[Rendered images with source text]
+-------+

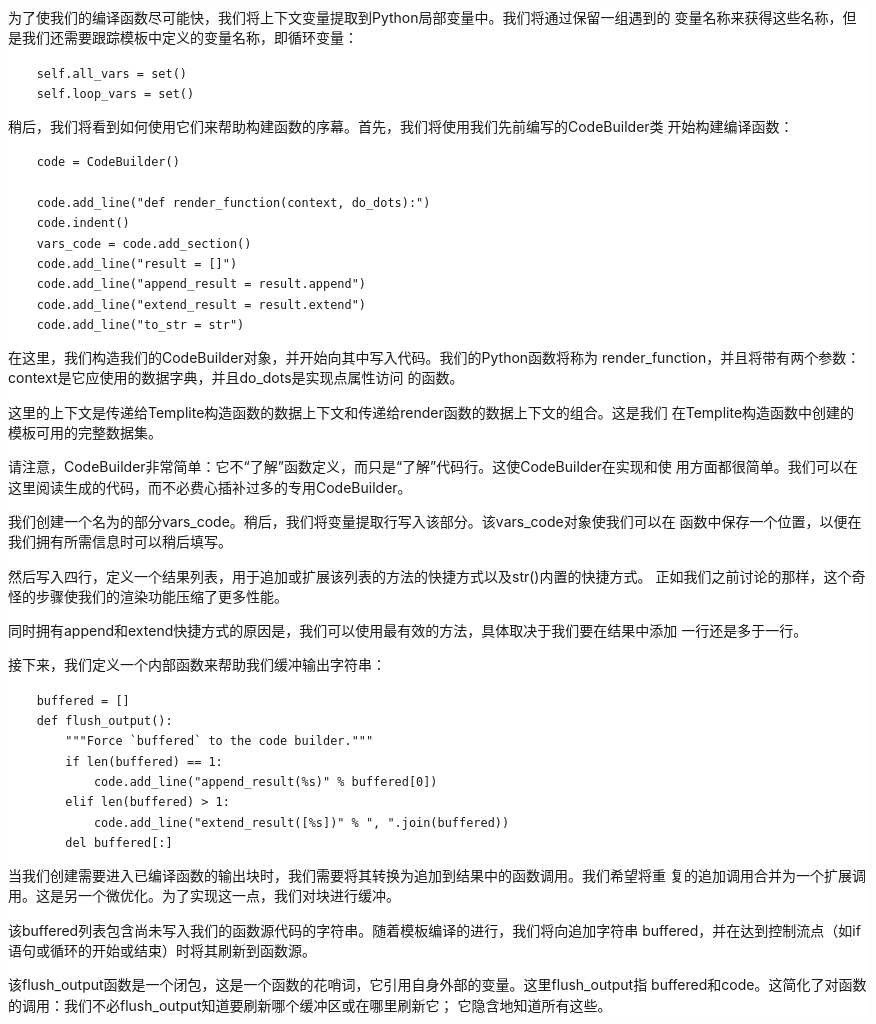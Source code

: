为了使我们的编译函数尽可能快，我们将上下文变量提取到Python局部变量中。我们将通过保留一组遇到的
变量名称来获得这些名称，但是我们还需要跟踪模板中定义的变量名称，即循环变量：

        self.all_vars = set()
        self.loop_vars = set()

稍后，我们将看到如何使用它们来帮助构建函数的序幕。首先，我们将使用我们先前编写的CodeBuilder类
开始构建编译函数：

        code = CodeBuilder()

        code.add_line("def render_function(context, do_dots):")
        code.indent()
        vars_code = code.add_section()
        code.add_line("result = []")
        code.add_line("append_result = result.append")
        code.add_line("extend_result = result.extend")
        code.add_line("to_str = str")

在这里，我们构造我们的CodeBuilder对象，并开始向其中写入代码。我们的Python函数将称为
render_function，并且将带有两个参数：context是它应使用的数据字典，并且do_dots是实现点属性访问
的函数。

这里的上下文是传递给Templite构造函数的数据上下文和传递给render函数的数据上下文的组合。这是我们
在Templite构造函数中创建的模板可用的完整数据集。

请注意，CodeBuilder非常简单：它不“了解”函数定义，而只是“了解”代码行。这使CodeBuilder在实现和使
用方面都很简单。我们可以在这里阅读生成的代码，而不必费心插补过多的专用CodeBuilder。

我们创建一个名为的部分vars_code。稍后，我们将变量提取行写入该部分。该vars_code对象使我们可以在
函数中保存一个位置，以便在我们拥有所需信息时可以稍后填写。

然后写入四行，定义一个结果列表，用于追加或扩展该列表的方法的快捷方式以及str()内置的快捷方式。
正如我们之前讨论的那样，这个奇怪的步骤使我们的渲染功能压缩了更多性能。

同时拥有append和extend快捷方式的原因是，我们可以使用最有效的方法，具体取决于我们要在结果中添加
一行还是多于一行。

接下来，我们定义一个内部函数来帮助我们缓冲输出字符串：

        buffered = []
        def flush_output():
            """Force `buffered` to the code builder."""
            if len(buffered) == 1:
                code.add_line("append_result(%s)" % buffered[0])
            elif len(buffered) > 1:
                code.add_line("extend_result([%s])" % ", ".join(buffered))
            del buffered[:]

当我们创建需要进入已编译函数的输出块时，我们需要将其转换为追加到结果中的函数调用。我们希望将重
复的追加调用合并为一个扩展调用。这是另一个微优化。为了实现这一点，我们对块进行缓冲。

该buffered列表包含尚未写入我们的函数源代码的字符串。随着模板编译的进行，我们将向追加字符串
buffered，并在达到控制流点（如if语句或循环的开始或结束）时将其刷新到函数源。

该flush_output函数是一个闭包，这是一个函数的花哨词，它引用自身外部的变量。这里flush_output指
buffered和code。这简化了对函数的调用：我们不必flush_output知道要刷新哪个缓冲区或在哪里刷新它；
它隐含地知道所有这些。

+-------+

- _Task_
Take the lines above from the one containing "然后写入四行，定义一个结果列" to the one containing "elif len(buffered) >" and retype them exactly, both ends included, with nothing added.

- _Answer for the task_
然后写入四行，定义一个结果列表，用于追加或扩展该列表的方法的快捷方式以及str()内置的快捷方式。
正如我们之前讨论的那样，这个奇怪的步骤使我们的渲染功能压缩了更多性能。

同时拥有append和extend快捷方式的原因是，我们可以使用最有效的方法，具体取决于我们要在结果中添加
一行还是多于一行。

接下来，我们定义一个内部函数来帮助我们缓冲输出字符串：

        buffered = []
        def flush_output():
            """Force `buffered` to the code builder."""
            if len(buffered) == 1:
                code.add_line("append_result(%s)" % buffered[0])
            elif len(buffered) > 1:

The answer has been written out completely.